Kits from 15 to 210 dollars
Akafugu offers several kits to build your own clock. The five models using VFD tubes range in price from $75 to $170 (for the VFD Modular Clock IV-18 SMT with GPS and no soldering required). Three models use Nixie tubes ($125 to $210). Then there’s the clock that ticks randomly but still keeps accurate time, inspired by Lord Vetinari ($15.50), for fans of Discworld. According to Per, the prices reflect more or less the cost of the materials. In addition to the tubes, circuit board and other components included in the kits, all the firmware and program codes are open source, so that you can customize your clock to your heart’s content.

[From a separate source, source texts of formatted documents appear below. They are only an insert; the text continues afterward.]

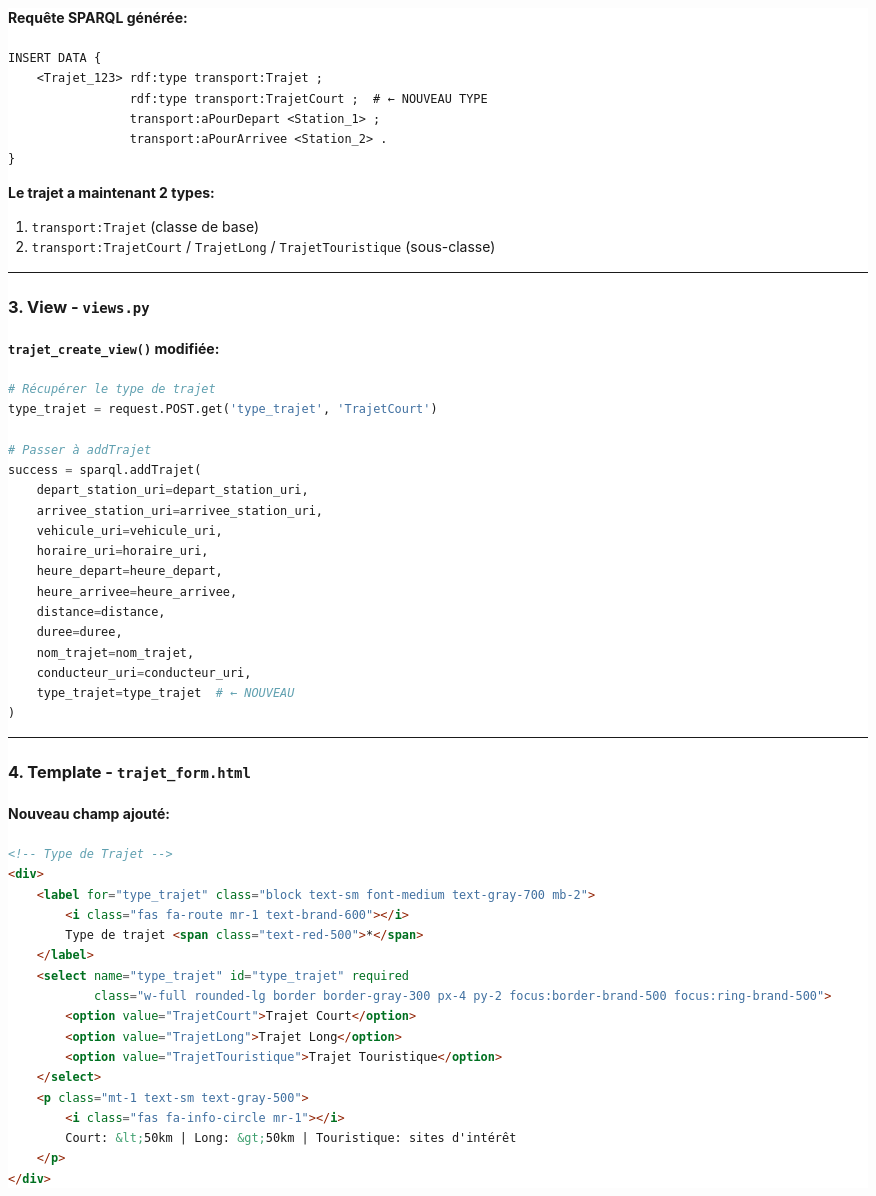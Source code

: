 #### Requête SPARQL générée:
```sparql
INSERT DATA {
    <Trajet_123> rdf:type transport:Trajet ;
                 rdf:type transport:TrajetCourt ;  # ← NOUVEAU TYPE
                 transport:aPourDepart <Station_1> ;
                 transport:aPourArrivee <Station_2> .
}
```

**Le trajet a maintenant 2 types:**
1. `transport:Trajet` (classe de base)
2. `transport:TrajetCourt` / `TrajetLong` / `TrajetTouristique` (sous-classe)

---

### **3. View - `views.py`**

#### `trajet_create_view()` modifiée:
```python
# Récupérer le type de trajet
type_trajet = request.POST.get('type_trajet', 'TrajetCourt')

# Passer à addTrajet
success = sparql.addTrajet(
    depart_station_uri=depart_station_uri,
    arrivee_station_uri=arrivee_station_uri,
    vehicule_uri=vehicule_uri,
    horaire_uri=horaire_uri,
    heure_depart=heure_depart,
    heure_arrivee=heure_arrivee,
    distance=distance,
    duree=duree,
    nom_trajet=nom_trajet,
    conducteur_uri=conducteur_uri,
    type_trajet=type_trajet  # ← NOUVEAU
)
```

---

### **4. Template - `trajet_form.html`**

#### Nouveau champ ajouté:
```html
<!-- Type de Trajet -->
<div>
    <label for="type_trajet" class="block text-sm font-medium text-gray-700 mb-2">
        <i class="fas fa-route mr-1 text-brand-600"></i>
        Type de trajet <span class="text-red-500">*</span>
    </label>
    <select name="type_trajet" id="type_trajet" required
            class="w-full rounded-lg border border-gray-300 px-4 py-2 focus:border-brand-500 focus:ring-brand-500">
        <option value="TrajetCourt">Trajet Court</option>
        <option value="TrajetLong">Trajet Long</option>
        <option value="TrajetTouristique">Trajet Touristique</option>
    </select>
    <p class="mt-1 text-sm text-gray-500">
        <i class="fas fa-info-circle mr-1"></i>
        Court: &lt;50km | Long: &gt;50km | Touristique: sites d'intérêt
    </p>
</div>
```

For the past four years, Akafugu has been run by two people, Per Johan Groland and Karl Backström, a Norwegian and a Swede, who settled in Japan almost a decade ago. Both professional software engineers working full time for big companies, they were also interested in tinkering with hardware, so they started up Akafugu on the side.
“The cost of making your own PCPs and having them manufactured in China was coming down a lot, so it seemed like a good opportunity to try it out and learn how to use the software,” says Per. “The initial purpose of the company was to learn the whole process of hardware, firmware design, to learn how to manufacture stuff ourselves and then sell it. We did that by making kits to sell to other people who are interested in the same stuff as we are.”
So far, so good. The sale of clock kits (on their own website, Amazon.jp and Tindie) accounts for most of the company’s income (almost 70% from Japan). Their catalogue of products also includes other kits for both beginner and more advanced makers, as well as custom circuit boards, components and enclosures. They give soldering workshops at Tokyo Hackerspace and elsewhere, do consulting, and are always present at Maker Faire Tokyo.
The two partners don’t take any salary from Akafugu, as they choose to reinvest all incoming revenue into running costs, research and preproduction of new products, and of course, stock. Currently, their most popular kits are almost always sold out. Per estimates that even so, they’re not exactly ready to quit their day jobs.
“We are working to pivot the business to be primarily based around IoT (Internet of Things) devices and consulting, with the kit business being secondary,” he says. The door is open to more ambitious projects and joint ventures, from sensor networks to data visualization…
Meanwhile, what could be more retrogeek than a DIY designer clock made from obsolete tubes running on Cold War era technology?